Now, the operation characteristic while the discharge lamp 104 is turned ON is shown in FIG. 4. The discharge lamp 104 under turn-ON state owns the negative characteristic that the discharge voltage is gradually increased in connection with the decrease of the discharge current, as shown in FIG. 4. As a consequence, since the impedance of the discharge lamp 104 in the final lifetime stage is large, the discharge current becomes low. As a result, the voltage of the discharge lamp in the final lifetime stage is higher than that under normal turn-ON state.
Since the conventional discharge lamp igniting apparatus is arranged in the above-described manner, in the discharge lamp igniting apparatus having no such a dimming control function for variably controlling the light flux emitted from the discharge lamp, either the voltage of the discharge lamp during the normal operation or the voltage of the discharge lamp during the final lifetime stage is produced from the voltage detecting circuit. As a consequence, in order to correctly judge the final lifetime stage of the discharge lamp, the first reference voltage to be set into the comparator is suitably located in the voltage region shown in FIG. 5.

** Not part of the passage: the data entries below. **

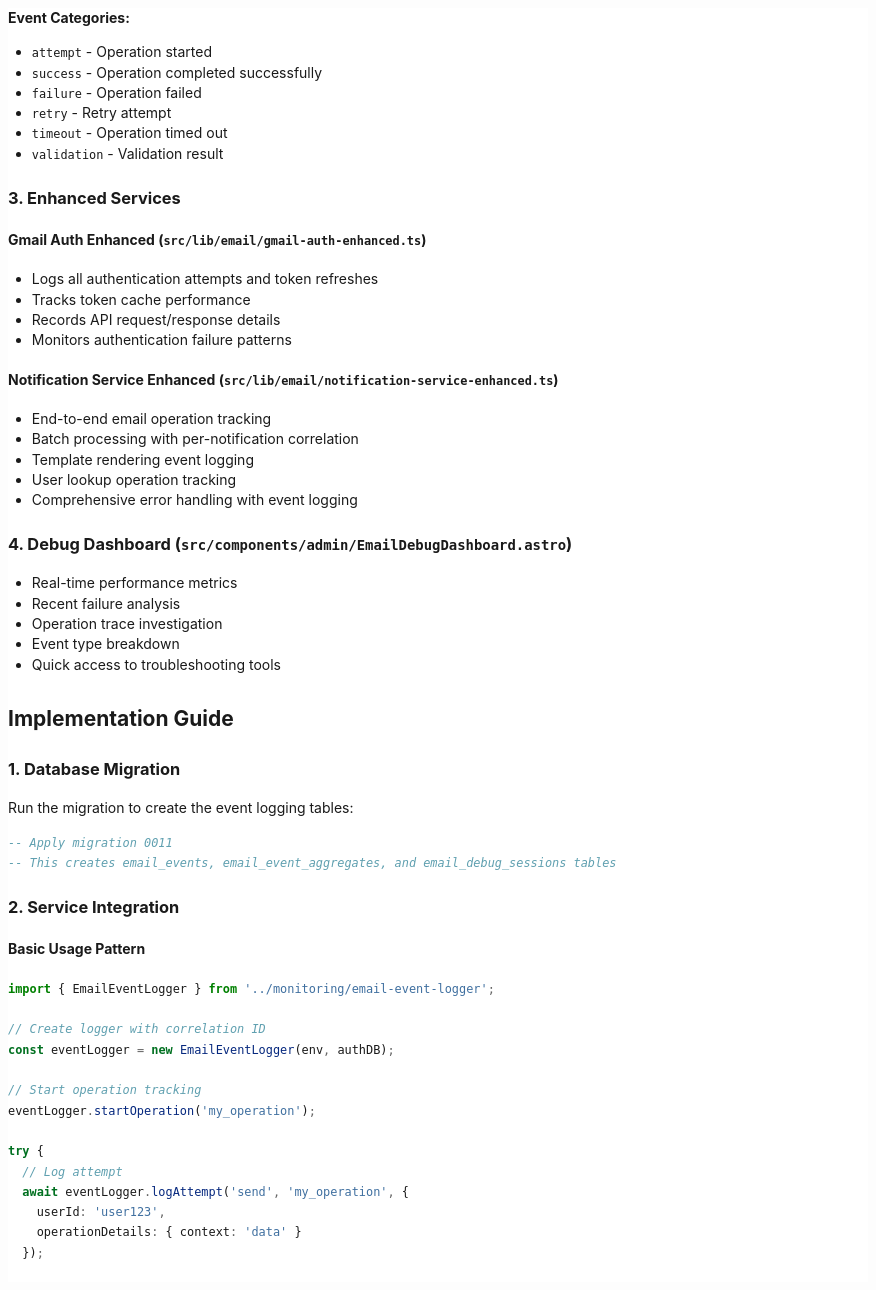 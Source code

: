 **Event Categories:**
- `attempt` - Operation started
- `success` - Operation completed successfully
- `failure` - Operation failed
- `retry` - Retry attempt
- `timeout` - Operation timed out
- `validation` - Validation result

### 3. Enhanced Services

#### Gmail Auth Enhanced (`src/lib/email/gmail-auth-enhanced.ts`)
- Logs all authentication attempts and token refreshes
- Tracks token cache performance
- Records API request/response details
- Monitors authentication failure patterns

#### Notification Service Enhanced (`src/lib/email/notification-service-enhanced.ts`)
- End-to-end email operation tracking
- Batch processing with per-notification correlation
- Template rendering event logging
- User lookup operation tracking
- Comprehensive error handling with event logging

### 4. Debug Dashboard (`src/components/admin/EmailDebugDashboard.astro`)
- Real-time performance metrics
- Recent failure analysis
- Operation trace investigation
- Event type breakdown
- Quick access to troubleshooting tools

## Implementation Guide

### 1. Database Migration

Run the migration to create the event logging tables:

```sql
-- Apply migration 0011
-- This creates email_events, email_event_aggregates, and email_debug_sessions tables
```

### 2. Service Integration

#### Basic Usage Pattern

```typescript
import { EmailEventLogger } from '../monitoring/email-event-logger';

// Create logger with correlation ID
const eventLogger = new EmailEventLogger(env, authDB);

// Start operation tracking
eventLogger.startOperation('my_operation');

try {
  // Log attempt
  await eventLogger.logAttempt('send', 'my_operation', {
    userId: 'user123',
    operationDetails: { context: 'data' }
  });
  
```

However, in the discharge lamp igniting apparatus equipped with the dimming control function, as shown in the operation characteristic of FIG. 6, the voltage of the discharge lamp under normal condition is gradually increased in connection with the decrease of the light level with respect to the full light. As a result when the first reference voltage to be set to the comparator is set to, for example, a zone "A" of FIG. 6, namely, when the level of the first reference voltage is set to high, it could not correctly judge the final lifetime stage of the discharge lamp near the full light (light level: 10%). Thus, there is a risk that the discharge lamp igniting apparatus would be destroyed. Also, when the first reference voltage to be set to the comparator is set to a zone "B" of FIG. 6, namely when the level of the first reference voltage is set to low, there is a problem. That is, the discharge lamp operated under normal condition in the low dimming control range is erroneously judged as the discharge lamp operated in the final lifetime stage. As described above, it is very difficult to set the range of the first reference voltage.